Acute gastroenteritis (AGE) is an extremely common paediatric condition, which results in significant morbidity in children and is a financial burden to the society.

Objective:

The purpose of this overview is to critically evaluate the evidence currently available in the Cochrane Database of Systematic Reviews (CDSR) regarding the efficacy and safety of commonly considered treatment options in children with AGE.

Methods:

All Cochrane reviews evaluating the following treatments in children with AGE were eligible for inclusion: oral rehydration therapy, anti-emetics and probiotics. We excluded those focusing on the treatment of antibiotic associated or nosocomial diarrhoea, persistent (chronic) diarrhoea and the prevention of gastroenteritis.
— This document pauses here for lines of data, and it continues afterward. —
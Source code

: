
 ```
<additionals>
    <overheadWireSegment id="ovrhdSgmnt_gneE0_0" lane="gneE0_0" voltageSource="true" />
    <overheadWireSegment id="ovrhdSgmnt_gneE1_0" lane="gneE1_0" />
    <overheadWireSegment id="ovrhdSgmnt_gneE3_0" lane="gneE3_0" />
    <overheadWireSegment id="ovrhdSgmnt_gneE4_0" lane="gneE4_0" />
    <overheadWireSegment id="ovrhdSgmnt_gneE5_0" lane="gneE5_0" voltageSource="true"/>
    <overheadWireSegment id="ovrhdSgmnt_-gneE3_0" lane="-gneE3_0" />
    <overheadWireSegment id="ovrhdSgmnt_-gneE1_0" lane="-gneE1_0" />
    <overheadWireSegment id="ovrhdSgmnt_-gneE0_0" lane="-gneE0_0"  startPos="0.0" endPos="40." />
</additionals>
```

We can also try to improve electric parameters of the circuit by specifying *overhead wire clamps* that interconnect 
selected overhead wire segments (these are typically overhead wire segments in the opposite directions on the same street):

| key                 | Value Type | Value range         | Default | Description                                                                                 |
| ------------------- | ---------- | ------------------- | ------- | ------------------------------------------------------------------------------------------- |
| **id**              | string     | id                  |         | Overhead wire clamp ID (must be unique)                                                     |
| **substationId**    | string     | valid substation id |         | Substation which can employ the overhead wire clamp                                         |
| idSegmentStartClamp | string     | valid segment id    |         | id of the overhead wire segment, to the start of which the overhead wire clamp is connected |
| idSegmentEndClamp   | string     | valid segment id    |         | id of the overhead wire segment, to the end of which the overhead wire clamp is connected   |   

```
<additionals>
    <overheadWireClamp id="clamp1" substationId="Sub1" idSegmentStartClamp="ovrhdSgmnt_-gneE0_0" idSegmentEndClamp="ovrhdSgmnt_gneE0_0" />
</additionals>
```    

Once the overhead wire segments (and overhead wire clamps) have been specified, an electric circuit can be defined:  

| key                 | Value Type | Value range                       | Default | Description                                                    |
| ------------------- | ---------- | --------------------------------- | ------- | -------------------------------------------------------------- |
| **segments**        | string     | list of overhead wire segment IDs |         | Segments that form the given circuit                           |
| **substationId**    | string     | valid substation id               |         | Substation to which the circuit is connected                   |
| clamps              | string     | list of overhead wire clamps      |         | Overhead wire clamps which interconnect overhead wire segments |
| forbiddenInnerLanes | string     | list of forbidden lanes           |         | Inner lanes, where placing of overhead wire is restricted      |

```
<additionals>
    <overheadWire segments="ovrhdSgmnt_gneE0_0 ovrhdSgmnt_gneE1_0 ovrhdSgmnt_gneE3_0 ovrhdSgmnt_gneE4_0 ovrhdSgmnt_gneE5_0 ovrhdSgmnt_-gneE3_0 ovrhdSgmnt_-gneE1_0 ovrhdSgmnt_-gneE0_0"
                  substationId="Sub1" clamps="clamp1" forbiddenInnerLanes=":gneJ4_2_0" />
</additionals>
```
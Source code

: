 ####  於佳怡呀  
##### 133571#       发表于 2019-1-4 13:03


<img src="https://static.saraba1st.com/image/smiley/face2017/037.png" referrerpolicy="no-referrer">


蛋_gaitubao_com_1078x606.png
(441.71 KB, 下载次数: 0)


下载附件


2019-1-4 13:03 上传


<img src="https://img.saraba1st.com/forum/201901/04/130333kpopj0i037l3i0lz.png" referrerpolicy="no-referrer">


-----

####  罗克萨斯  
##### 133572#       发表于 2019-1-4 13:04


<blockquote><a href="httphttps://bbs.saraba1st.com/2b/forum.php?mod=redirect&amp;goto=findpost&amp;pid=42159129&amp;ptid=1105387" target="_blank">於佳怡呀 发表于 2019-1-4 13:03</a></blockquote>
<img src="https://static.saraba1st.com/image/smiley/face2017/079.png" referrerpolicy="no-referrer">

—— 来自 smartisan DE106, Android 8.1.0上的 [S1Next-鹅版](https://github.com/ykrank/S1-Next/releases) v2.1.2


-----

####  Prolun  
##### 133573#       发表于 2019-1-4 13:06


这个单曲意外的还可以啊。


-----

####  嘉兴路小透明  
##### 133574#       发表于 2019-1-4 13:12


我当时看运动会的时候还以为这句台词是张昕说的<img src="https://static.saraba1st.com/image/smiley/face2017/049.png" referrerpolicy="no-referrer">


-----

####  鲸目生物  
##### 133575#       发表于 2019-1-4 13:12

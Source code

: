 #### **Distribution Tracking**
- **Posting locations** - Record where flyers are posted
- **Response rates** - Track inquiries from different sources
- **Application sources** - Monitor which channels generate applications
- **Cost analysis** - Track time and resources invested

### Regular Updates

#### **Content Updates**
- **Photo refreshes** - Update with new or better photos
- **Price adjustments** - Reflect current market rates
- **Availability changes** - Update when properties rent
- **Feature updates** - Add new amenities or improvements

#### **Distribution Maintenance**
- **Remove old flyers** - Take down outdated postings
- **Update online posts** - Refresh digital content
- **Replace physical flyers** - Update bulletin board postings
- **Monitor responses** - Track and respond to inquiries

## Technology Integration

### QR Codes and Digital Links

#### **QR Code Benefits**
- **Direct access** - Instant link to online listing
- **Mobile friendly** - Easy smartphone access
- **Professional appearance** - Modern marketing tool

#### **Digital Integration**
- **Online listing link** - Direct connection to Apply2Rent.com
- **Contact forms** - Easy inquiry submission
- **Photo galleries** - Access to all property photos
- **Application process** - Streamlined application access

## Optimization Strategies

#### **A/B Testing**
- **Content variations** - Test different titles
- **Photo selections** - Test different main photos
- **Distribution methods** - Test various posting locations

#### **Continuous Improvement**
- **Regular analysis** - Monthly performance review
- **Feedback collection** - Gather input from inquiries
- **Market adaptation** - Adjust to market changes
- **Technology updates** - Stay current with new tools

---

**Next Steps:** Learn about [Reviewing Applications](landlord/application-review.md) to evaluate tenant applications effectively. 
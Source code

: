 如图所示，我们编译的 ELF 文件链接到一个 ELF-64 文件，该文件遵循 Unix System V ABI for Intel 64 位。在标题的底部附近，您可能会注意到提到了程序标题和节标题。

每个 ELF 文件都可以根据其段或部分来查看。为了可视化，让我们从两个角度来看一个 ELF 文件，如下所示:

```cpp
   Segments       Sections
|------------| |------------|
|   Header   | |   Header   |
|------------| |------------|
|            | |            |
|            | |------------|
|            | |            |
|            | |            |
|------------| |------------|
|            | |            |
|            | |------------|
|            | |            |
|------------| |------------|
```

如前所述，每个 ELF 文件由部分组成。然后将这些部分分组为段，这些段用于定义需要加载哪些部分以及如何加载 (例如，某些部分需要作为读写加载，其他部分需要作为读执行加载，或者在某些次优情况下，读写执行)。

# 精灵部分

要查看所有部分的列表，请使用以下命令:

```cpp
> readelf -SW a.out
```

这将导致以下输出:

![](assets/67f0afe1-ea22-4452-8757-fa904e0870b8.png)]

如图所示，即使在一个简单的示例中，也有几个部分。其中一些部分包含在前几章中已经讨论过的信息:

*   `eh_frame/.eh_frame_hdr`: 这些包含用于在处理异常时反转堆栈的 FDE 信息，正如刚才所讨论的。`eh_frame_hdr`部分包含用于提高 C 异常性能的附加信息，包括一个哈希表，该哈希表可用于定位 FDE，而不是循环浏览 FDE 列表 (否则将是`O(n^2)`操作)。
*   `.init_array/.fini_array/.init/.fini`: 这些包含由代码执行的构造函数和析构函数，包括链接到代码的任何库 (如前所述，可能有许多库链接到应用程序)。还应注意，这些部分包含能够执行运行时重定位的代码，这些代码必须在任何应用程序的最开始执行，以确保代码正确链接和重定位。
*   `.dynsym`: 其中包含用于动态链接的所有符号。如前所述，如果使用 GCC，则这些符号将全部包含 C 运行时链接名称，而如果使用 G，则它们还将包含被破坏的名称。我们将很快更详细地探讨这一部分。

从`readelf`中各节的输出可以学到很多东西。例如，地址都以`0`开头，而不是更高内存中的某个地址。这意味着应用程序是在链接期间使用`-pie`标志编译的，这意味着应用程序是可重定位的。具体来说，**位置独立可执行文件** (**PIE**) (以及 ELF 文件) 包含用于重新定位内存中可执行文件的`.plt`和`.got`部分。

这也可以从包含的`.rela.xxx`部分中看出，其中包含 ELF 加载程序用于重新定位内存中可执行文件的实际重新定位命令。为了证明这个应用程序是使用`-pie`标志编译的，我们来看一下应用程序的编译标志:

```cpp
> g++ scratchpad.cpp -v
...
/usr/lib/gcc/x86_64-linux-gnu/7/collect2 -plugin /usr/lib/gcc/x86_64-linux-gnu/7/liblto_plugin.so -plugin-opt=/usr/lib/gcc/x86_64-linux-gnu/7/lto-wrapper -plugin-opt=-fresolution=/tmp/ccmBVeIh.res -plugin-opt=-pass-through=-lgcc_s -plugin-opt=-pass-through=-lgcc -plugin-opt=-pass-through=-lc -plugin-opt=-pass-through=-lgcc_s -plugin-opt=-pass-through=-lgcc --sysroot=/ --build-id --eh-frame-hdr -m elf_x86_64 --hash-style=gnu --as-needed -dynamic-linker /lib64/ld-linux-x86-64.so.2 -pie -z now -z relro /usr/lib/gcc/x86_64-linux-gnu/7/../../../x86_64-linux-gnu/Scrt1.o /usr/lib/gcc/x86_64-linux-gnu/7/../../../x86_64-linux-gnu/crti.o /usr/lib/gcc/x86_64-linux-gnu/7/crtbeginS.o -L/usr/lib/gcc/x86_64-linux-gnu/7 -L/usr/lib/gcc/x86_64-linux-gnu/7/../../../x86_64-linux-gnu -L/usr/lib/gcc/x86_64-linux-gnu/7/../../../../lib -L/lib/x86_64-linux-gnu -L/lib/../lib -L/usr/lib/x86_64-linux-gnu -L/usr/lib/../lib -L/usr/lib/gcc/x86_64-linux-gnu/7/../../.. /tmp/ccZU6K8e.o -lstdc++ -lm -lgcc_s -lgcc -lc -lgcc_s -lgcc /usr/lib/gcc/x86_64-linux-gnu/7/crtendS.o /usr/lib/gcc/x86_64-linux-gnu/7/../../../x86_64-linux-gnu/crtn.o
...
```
We focused on the following outcomes that were selected a priori as clinically important: rate of admission to the hospital; length of stay in hospital; rate of return visits; administration of intravenous (IV) therapy owing to failure of oral rehydration therapy; adverse events and dysnatremia.

Main results:

Children who received oral rehydration therapy had a shorter length of stay in hospital compared with children who received IV therapy [mean difference, MD = −1.20 days (−2.38, −0.02)]; however, the result was no longer significant when an outlying study was removed. Children who received IV therapy were at increased risk of developing phlebitis [risk difference, RD= − 0.02 (−0.04, −0.01)], while paralytic ileus was more common in children receiving ORT [RD = 0.03 (confidence interval, CI 0.01–0.05)]. Children who received oral ondansetron had lower hospital admission rates to the emergency department (ED) and lower rates of IV rehydration during their ED stay compared with children receiving placebo [risk ration, RR = 0.40 (CI 0.19–0.83) and RR = 0.41 (CI 0.29–0.59), respectively]. Children receiving IV ondansetron had lower hospital admission rates to the ED than patients receiving placebo [RR = 0.21 (0.05, 0.93)]. Probiotic use amongst children hospitalized following AGE reduced the mean duration of hospitalization by 1.12 days (CI −1.16, −0.38).

Conclusions:

Given that oral rehydration is less invasive than IV rehydration with no evidence of important clinical differences, it is the first choice for rehydration in children with AGE and mild-to-moderate dehydration. As the vast majority of children with AGE do not require IV rehydration, oral ondansetron administration to children with significant vomiting should be performed to reduce the use of IV rehydration and the need for hospital admission. In children deemed too unwell to receive oral rehydration therapy, IV ondansetron administration is an option, as its use is associated with lower hospital admission rates. Although probiotics appear to be an effective option for the treatment of AGE amongst hospitalized children, outpatient data is lacking and more studies are urgently needed to determine the optimal organism, dosing and duration of treatment.